I've given this a lot of thought over the years. For me, it's continuous for everything unless there is a specific need, such as with PIDs or if I have such an enormous project that running a continuous task will result in too slow of a scan time for the time-sensitive logic. I've yet to run into that second issue, but that is a valid exception and something I would consider for your application.
Some of these have been mentioned, but below are my primary reasons for going continuous:
1. Continuous task has no effect on comms on the newer series controllers
2. I see no point in waiting for another scan when the processor is ready. This slows down system response time, however trivially
3. Asynchronous I/O scanning should be fixed by I/O mapping regardless of using periodic or continuous tasks. It's an unrelated issue.
4. Oneshots between periodic tasks can become nightmarish
5. If you have to add logic to a periodic task, you may have to increase the period to avoid task overlaps.
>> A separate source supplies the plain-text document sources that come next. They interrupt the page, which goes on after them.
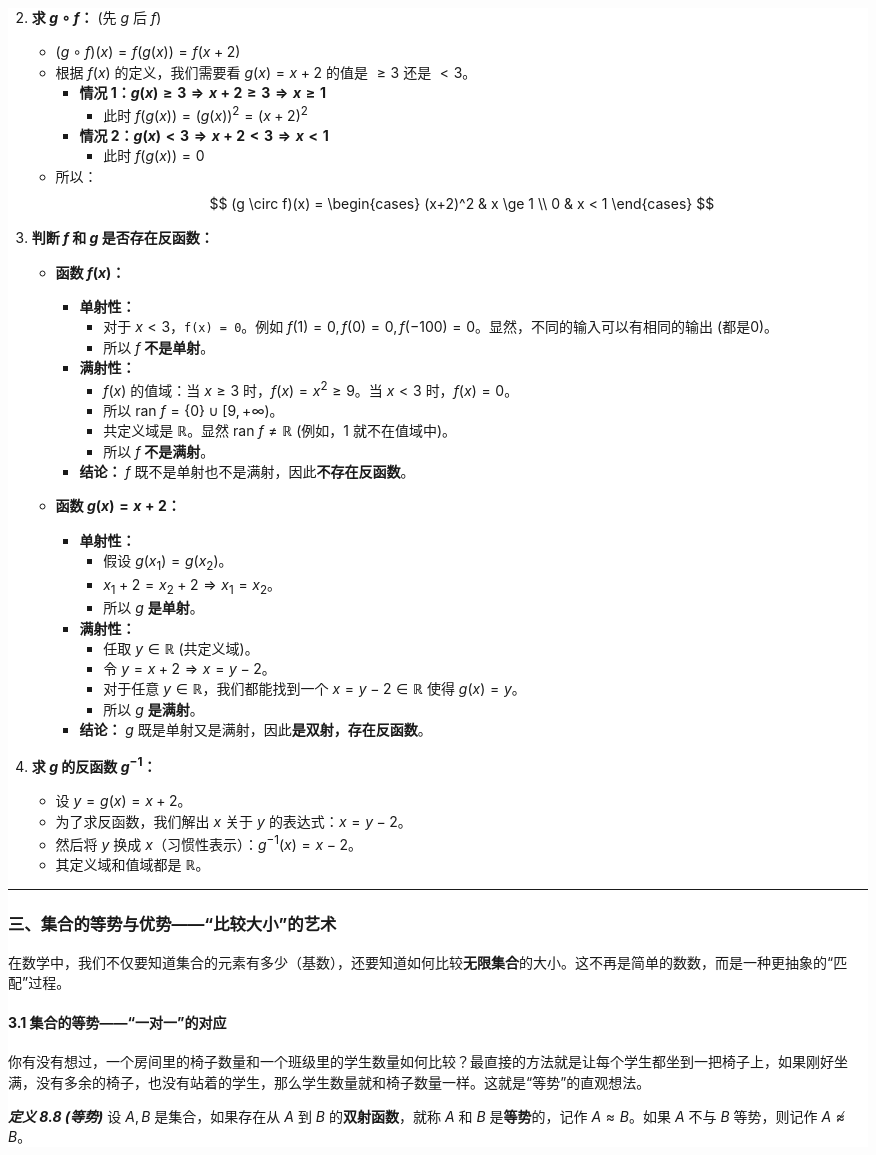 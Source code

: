 2.  **求 $g \circ f$：** (先 $g$ 后 $f$)
    *   $(g \circ f)(x) = f(g(x)) = f(x+2)$
    *   根据 $f(x)$ 的定义，我们需要看 $g(x) = x+2$ 的值是 $\ge 3$ 还是 $< 3$。
        *   **情况 1：$g(x) \ge 3 \Rightarrow x+2 \ge 3 \Rightarrow x \ge 1$**
            *   此时 $f(g(x)) = (g(x))^2 = (x+2)^2$
        *   **情况 2：$g(x) < 3 \Rightarrow x+2 < 3 \Rightarrow x < 1$**
            *   此时 $f(g(x)) = 0$
    *   所以：
        $$ (g \circ f)(x) = \begin{cases} (x+2)^2 & x \ge 1 \\ 0 & x < 1 \end{cases} $$

3.  **判断 $f$ 和 $g$ 是否存在反函数：**
    *   **函数 $f(x)$：**
        *   **单射性：**
            *   对于 $x<3$，`f(x) = 0`。例如 $f(1)=0, f(0)=0, f(-100)=0$。显然，不同的输入可以有相同的输出 (都是0)。
            *   所以 $f$ **不是单射**。
        *   **满射性：**
            *   $f(x)$ 的值域：当 $x \ge 3$ 时，$f(x)=x^2 \ge 9$。当 $x < 3$ 时，$f(x)=0$。
            *   所以 $\text{ran } f = \{0\} \cup [9, +\infty)$。
            *   共定义域是 $\mathbb{R}$。显然 $\text{ran } f \ne \mathbb{R}$ (例如，1 就不在值域中)。
            *   所以 $f$ **不是满射**。
        *   **结论：** $f$ 既不是单射也不是满射，因此**不存在反函数**。

    *   **函数 $g(x) = x+2$：**
        *   **单射性：**
            *   假设 $g(x_1) = g(x_2)$。
            *   $x_1+2 = x_2+2 \Rightarrow x_1 = x_2$。
            *   所以 $g$ **是单射**。
        *   **满射性：**
            *   任取 $y \in \mathbb{R}$ (共定义域)。
            *   令 $y = x+2 \Rightarrow x = y-2$。
            *   对于任意 $y \in \mathbb{R}$，我们都能找到一个 $x = y-2 \in \mathbb{R}$ 使得 $g(x)=y$。
            *   所以 $g$ **是满射**。
        *   **结论：** $g$ 既是单射又是满射，因此**是双射，存在反函数**。

4.  **求 $g$ 的反函数 $g^{-1}$：**
    *   设 $y = g(x) = x+2$。
    *   为了求反函数，我们解出 $x$ 关于 $y$ 的表达式：$x = y-2$。
    *   然后将 $y$ 换成 $x$（习惯性表示）：$g^{-1}(x) = x-2$。
    *   其定义域和值域都是 $\mathbb{R}$。

---

### 三、集合的等势与优势——“比较大小”的艺术

在数学中，我们不仅要知道集合的元素有多少（基数），还要知道如何比较**无限集合**的大小。这不再是简单的数数，而是一种更抽象的“匹配”过程。

#### 3.1 集合的等势——“一对一”的对应

你有没有想过，一个房间里的椅子数量和一个班级里的学生数量如何比较？最直接的方法就是让每个学生都坐到一把椅子上，如果刚好坐满，没有多余的椅子，也没有站着的学生，那么学生数量就和椅子数量一样。这就是“等势”的直观想法。

***定义 8.8 (等势)***
设 $A, B$ 是集合，如果存在从 $A$ 到 $B$ 的**双射函数**，就称 $A$ 和 $B$ 是**等势**的，记作 $A \approx B$。如果 $A$ 不与 $B$ 等势，则记作 $A \not\approx B$。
6. The only negative I can think of for continuous is a lack of consistency in scan time, which has never been an issue for me. What does it matter if one scan is 4ms and the next is 5ms? Still faster than 10/25/100ms or whatever I would have set an overall periodic task to. I suppose on massive plant-wide PLCs, there could be poorly debugged code that could cause unexpected issues if the timing changes, so that may be an application where this is important.
It all really comes down to a matter of opinion.